Recent research has highlighted significant inequalities in mortality and life expectancy by socio-economic group; differences that have come further under the spotlight during the Covid-19 pandemic.
In this webinar, we will discuss how cause-of-death data from the Office for National Statistics can help us to understand how inequalities arise at the all-cause level. The key to understanding mortality inequality is to think about the chain that connects risk factors, relative risks, and cause-of-death mortality through to all-cause mortality. Mortality inequalities arise when the prevalence of specific risk factors varies significantly between geographical and socio-economic groups and where these risk factors have high relative risk associated with specific causes of death.
Risk factors that can be considered to be controllable by the individual (e.g. smoking) rather than preventable (e.g. Human Papilloma Virus) or not preventable (e.g. genetic variations) are much more likely to be associated with mortality inequality.
We will discuss how cause-of-death mortality varies by region and deprivation group and also by Clinical Commissioning Group (CCG) across England.

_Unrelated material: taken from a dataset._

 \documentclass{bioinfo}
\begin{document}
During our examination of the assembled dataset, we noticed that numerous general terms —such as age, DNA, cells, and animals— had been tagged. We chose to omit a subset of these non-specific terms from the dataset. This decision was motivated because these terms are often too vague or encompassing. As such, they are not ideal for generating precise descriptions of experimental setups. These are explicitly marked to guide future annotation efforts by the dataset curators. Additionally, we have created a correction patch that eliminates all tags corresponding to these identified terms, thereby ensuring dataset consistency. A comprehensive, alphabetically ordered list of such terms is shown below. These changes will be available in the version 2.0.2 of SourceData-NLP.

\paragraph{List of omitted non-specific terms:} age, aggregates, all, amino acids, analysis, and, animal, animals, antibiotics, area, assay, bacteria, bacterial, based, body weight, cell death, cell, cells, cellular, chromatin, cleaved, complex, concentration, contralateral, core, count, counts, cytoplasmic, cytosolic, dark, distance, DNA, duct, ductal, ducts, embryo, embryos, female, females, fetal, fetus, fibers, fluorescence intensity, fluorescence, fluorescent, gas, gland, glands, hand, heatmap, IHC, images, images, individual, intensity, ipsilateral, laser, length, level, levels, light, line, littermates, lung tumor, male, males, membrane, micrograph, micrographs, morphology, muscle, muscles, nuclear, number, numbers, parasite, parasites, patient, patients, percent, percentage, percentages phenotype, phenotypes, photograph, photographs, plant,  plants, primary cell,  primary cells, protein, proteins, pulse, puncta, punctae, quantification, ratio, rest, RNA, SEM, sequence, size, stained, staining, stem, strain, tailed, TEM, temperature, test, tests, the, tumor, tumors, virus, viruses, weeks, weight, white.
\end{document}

And, with reference to specific causes, we will gain insights into how specific risk factors vary between groups and through time alongside other factors such as medical advances.
We will conclude with some discussion of the potentially disruptive effect of Covid-19 on cause-of-death data.
Speaker: Professor Andrew Cairns, Heriot-Watt University
Andrew Cairns is Professor of Financial Mathematics at Heriot-Watt University. His research broadly concerns quantitative risk management of pension plans and life insurers including model and parameter risk. He has published extensively on asset strategies for pension plans, interest rate modelling and modelling and management of longevity risk, and many of his papers rank amongst the most highly cited in actuarial science. He is an active member of the International Actuarial Association having served as editor of ASTIN Bulletin and as a member of the boards of the ASTIN and AFIR-ERM sections of the IAA.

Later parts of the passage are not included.